L’articulation entre la compétence des comités et la commission s’explique par le rôle de filtre dont font office les comités. La commission n’est en effet saisie qu’au vu du rapport établi par les comités. Par exemple, elle ne sera saisie que si au moins deux membres des comités se prononcent en faveur d’une mesure de restriction. A contrario, si l’œuvre est considérée comme autorisée à tous publics à l’unanimité, alors la commission n’est généralement pas saisie. Il faut préciser que les visas délivrés peuvent être assortis d’une interdiction relative à l’âge des spectateurs. C’est en effet autour de cet impératif de protection de la jeunesse que gravite et repose ce système d’autorisation préalable de diffusion ou qu’il est affiné18. C’est d’ailleurs l’esprit dans lequel baigne le Code du cinéma et de l’image animée en son article L. 211-1 lorsqu’il précise que « ce visa peut être refusé ou sa délivrance subordonnée à des conditions pour des motifs tirés de la protection de l’enfance et de la jeunesse ou du respect de la dignité humaine ».
En l’occurrence, les films commentés dans ces lignes avaient reçu les visas d’exploitation mention « tous publics »19.
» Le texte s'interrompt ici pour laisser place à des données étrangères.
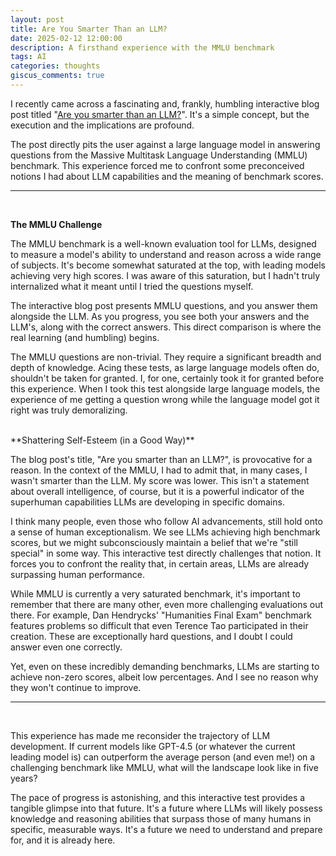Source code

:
 ```yaml
---
layout: post
title: Are You Smarter Than an LLM?
date: 2025-02-12 12:00:00
description: A firsthand experience with the MMLU benchmark
tags: AI
categories: thoughts
giscus_comments: true
---
```


I recently came across a fascinating and, frankly, humbling interactive blog post titled "[Are you smarter than an LLM?](https://d.erenrich.net/are-you-smarter-than-an-llm/index.html)". It's a simple concept, but the execution and the implications are profound.

The post directly pits the user against a large language model in answering questions from the Massive Multitask Language Understanding (MMLU) benchmark. This experience forced me to confront some preconceived notions I had about LLM capabilities and the meaning of benchmark scores.

---
<br />

**The MMLU Challenge**

The MMLU benchmark is a well-known evaluation tool for LLMs, designed to measure a model's ability to understand and reason across a wide range of subjects. It's become somewhat saturated at the top, with leading models achieving very high scores. I was aware of this saturation, but I hadn't truly internalized what it meant until I tried the questions myself.

The interactive blog post presents MMLU questions, and you answer them alongside the LLM. As you progress, you see both your answers and the LLM's, along with the correct answers. This direct comparison is where the real learning (and humbling) begins.

The MMLU questions are non-trivial. They require a significant breadth and depth of knowledge. Acing these tests, as large language models often do, shouldn't be taken for granted. I, for one, certainly took it for granted before this experience. When I took this test alongside large language models, the experience of me getting a question wrong while the language model got it right was truly demoralizing.

<br />
**Shattering Self-Esteem (in a Good Way)**

The blog post's title, "Are you smarter than an LLM?", is provocative for a reason. In the context of the MMLU, I had to admit that, in many cases, I wasn't smarter than the LLM. My score was lower. This isn't a statement about overall intelligence, of course, but it is a powerful indicator of the superhuman capabilities LLMs are developing in specific domains.

I think many people, even those who follow AI advancements, still hold onto a sense of human exceptionalism. We see LLMs achieving high benchmark scores, but we might subconsciously maintain a belief that we're "still special" in some way. This interactive test directly challenges that notion. It forces you to confront the reality that, in certain areas, LLMs are already surpassing human performance.

While MMLU is currently a very saturated benchmark, it's important to remember that there are many other, even more challenging evaluations out there. For example, Dan Hendrycks' "Humanities Final Exam" benchmark features problems so difficult that even Terence Tao participated in their creation. These are exceptionally hard questions, and I doubt I could answer even one correctly.

Yet, even on these incredibly demanding benchmarks, LLMs are starting to achieve non-zero scores, albeit low percentages. And I see no reason why they won't continue to improve.

---
<br />

This experience has made me reconsider the trajectory of LLM development. If current models like GPT-4.5 (or whatever the current leading model is) can outperform the average person (and even me!) on a challenging benchmark like MMLU, what will the landscape look like in five years?

The pace of progress is astonishing, and this interactive test provides a tangible glimpse into that future. It's a future where LLMs will likely possess knowledge and reasoning abilities that surpass those of many humans in specific, measurable ways. It's a future we need to understand and prepare for, and it is already here.
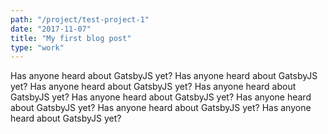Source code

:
 ```yaml
---
path: "/project/test-project-1"
date: "2017-11-07"
title: "My first blog post"
type: "work"
---
```


Has anyone heard about GatsbyJS yet? Has anyone heard about GatsbyJS yet? Has anyone heard about GatsbyJS yet? Has anyone heard about GatsbyJS yet? Has anyone heard about GatsbyJS yet? Has anyone heard about GatsbyJS yet? Has anyone heard about GatsbyJS yet? Has anyone heard about GatsbyJS yet?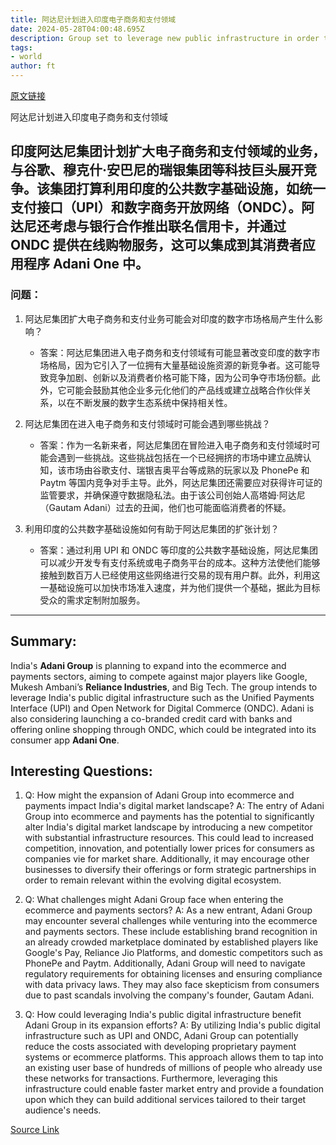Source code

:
 ```yaml
---
title: 阿达尼计划进入印度电子商务和支付领域
date: 2024-05-28T04:00:48.695Z
description: Group set to leverage new public infrastructure in order to compete with rival Reliance and Big Tech
tags: 
- world
author: ft
---
```


[原文链接](https://ft.com/content/4fe02936-cc61-4c86-8f34-f30bce973153)

阿达尼计划进入印度电子商务和支付领域

## 印度阿达尼集团计划扩大电子商务和支付领域的业务，与谷歌、穆克什·安巴尼的瑞银集团等科技巨头展开竞争。该集团打算利用印度的公共数字基础设施，如统一支付接口（UPI）和数字商务开放网络（ONDC）。阿达尼还考虑与银行合作推出联名信用卡，并通过 ONDC 提供在线购物服务，这可以集成到其消费者应用程序 Adani One 中。

### 问题：

1. 阿达尼集团扩大电子商务和支付业务可能会对印度的数字市场格局产生什么影响？
   - 答案：阿达尼集团进入电子商务和支付领域有可能显著改变印度的数字市场格局，因为它引入了一位拥有大量基础设施资源的新竞争者。这可能导致竞争加剧、创新以及消费者价格可能下降，因为公司争夺市场份额。此外，它可能会鼓励其他企业多元化他们的产品线或建立战略合作伙伴关系，以在不断发展的数字生态系统中保持相关性。

2. 阿达尼集团在进入电子商务和支付领域时可能会遇到哪些挑战？
   - 答案：作为一名新来者，阿达尼集团在冒险进入电子商务和支付领域时可能会遇到一些挑战。这些挑战包括在一个已经拥挤的市场中建立品牌认知，该市场由谷歌支付、瑞银吉奥平台等成熟的玩家以及 PhonePe 和 Paytm 等国内竞争对手主导。此外，阿达尼集团还需要应对获得许可证的监管要求，并确保遵守数据隐私法。由于该公司创始人高塔姆·阿达尼（Gautam Adani）过去的丑闻，他们也可能面临消费者的怀疑。

3. 利用印度的公共数字基础设施如何有助于阿达尼集团的扩张计划？
   - 答案：通过利用 UPI 和 ONDC 等印度的公共数字基础设施，阿达尼集团可以减少开发专有支付系统或电子商务平台的成本。这种方法使他们能够接触到数百万人已经使用这些网络进行交易的现有用户群。此外，利用这一基础设施可以加快市场准入速度，并为他们提供一个基础，据此为目标受众的需求定制附加服务。

---

## Summary:
India's **Adani Group** is planning to expand into the ecommerce and payments sectors, aiming to compete against major players like Google, Mukesh Ambani’s **Reliance Industries**, and Big Tech. The group intends to leverage India's public digital infrastructure such as the Unified Payments Interface (UPI) and Open Network for Digital Commerce (ONDC). Adani is also considering launching a co-branded credit card with banks and offering online shopping through ONDC, which could be integrated into its consumer app **Adani One**.

## Interesting Questions:
1. Q: How might the expansion of Adani Group into ecommerce and payments impact India's digital market landscape?
   A: The entry of Adani Group into ecommerce and payments has the potential to significantly alter India's digital market landscape by introducing a new competitor with substantial infrastructure resources. This could lead to increased competition, innovation, and potentially lower prices for consumers as companies vie for market share. Additionally, it may encourage other businesses to diversify their offerings or form strategic partnerships in order to remain relevant within the evolving digital ecosystem.
   
2. Q: What challenges might Adani Group face when entering the ecommerce and payments sectors?
   A: As a new entrant, Adani Group may encounter several challenges while venturing into the ecommerce and payments sectors. These include establishing brand recognition in an already crowded marketplace dominated by established players like Google's Pay, Reliance Jio Platforms, and domestic competitors such as PhonePe and Paytm. Additionally, Adani Group will need to navigate regulatory requirements for obtaining licenses and ensuring compliance with data privacy laws. They may also face skepticism from consumers due to past scandals involving the company's founder, Gautam Adani.
   
3. Q: How could leveraging India's public digital infrastructure benefit Adani Group in its expansion efforts?
   A: By utilizing India's public digital infrastructure such as UPI and ONDC, Adani Group can potentially reduce the costs associated with developing proprietary payment systems or ecommerce platforms. This approach allows them to tap into an existing user base of hundreds of millions of people who already use these networks for transactions. Furthermore, leveraging this infrastructure could enable faster market entry and provide a foundation upon which they can build additional services tailored to their target audience's needs.

[Source Link](https://ft.com/content/4fe02936-cc61-4c86-8f34-f30bce973153)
B – Le juge administratif : relais modérateur (ou censeur) dans les modalités de diffusion des films
Les éventuelles interactions entre la justice et le cinéma se produisent logiquement lorsque le visa, qui fait office de décision administrative, est contesté20. Ce contentieux relève alors naturellement de la compétence de la juridiction administrative et démontre que l’appréciation d’une œuvre cinématographique par le juge se fait en respectant un schéma chronologique précis qui ne peut s’abstraire de l’intervention de l’autorité administrative en amont21. Le poids de la décision de justice n’est cependant pas négligeable. Elle peut en effet avoir un effet dévastateur, ou salvateur, sur sa diffusion en salles, puisque de son contrôle peut résulter l’octroi d’un visa plus restrictif ou, au contraire, permettre la diffusion d’un film interdit22.
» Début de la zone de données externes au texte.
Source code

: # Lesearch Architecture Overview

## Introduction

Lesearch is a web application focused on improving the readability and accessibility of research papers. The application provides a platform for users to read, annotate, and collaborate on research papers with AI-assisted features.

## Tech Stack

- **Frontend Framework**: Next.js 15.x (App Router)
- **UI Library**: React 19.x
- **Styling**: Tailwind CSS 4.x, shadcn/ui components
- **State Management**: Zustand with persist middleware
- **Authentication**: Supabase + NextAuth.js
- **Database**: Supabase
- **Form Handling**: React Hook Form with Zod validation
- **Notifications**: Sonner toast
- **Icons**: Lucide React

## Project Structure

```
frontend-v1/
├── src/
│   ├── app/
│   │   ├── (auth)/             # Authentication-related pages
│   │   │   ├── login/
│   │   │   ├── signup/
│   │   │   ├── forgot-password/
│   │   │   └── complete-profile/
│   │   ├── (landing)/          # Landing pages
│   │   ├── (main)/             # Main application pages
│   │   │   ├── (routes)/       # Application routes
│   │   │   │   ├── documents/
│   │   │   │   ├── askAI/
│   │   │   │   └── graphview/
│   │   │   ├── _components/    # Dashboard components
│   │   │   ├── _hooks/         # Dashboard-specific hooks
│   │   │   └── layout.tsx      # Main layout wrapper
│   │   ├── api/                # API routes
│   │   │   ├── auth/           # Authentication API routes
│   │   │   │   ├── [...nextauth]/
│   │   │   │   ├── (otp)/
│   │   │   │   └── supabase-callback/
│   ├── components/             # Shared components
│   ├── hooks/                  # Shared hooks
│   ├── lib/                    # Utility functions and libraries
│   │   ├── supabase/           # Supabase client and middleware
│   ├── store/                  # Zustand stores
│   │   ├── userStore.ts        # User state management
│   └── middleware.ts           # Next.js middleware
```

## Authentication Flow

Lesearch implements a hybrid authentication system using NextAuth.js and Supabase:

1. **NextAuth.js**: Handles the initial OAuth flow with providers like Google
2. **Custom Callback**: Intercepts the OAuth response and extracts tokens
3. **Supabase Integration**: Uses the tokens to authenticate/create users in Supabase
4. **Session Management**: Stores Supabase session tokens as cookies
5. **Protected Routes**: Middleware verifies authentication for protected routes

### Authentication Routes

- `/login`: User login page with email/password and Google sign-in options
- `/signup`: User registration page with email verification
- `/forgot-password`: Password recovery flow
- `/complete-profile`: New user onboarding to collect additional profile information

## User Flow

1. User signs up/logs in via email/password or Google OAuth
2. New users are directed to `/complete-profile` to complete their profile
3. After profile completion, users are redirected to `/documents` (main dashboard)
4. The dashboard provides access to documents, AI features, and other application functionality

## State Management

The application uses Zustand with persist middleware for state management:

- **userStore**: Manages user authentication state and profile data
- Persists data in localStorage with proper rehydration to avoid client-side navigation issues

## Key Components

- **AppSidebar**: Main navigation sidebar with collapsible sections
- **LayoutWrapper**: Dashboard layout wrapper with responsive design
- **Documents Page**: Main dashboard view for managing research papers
À cet égard c’est toute une filmographie administrative qui se dessine avec les films Baise-moi, Love, Nymphomaniac, La vie d’Adèle, Antichrist, Saw 3D, Ken Park, BangGang, ou encore plus récemment Sausage Party qui auront tous connu l’enceinte d’un prétoire de l’ordre juridictionnel administratif après leurs dates officielles de sortie au cinéma23. Certains ont ainsi pu perdre leurs visas ou s’être vu attribuer un nouveau seuil d’interdiction. Il peut cependant être souligné qu’au regard des plates-formes de téléchargement illégal ou des services de vidéo à la demande, ces interdictions ou ces restrictions sont certainement à relativiser. Elles gardent tout de même un impact important sur la diffusion en salles.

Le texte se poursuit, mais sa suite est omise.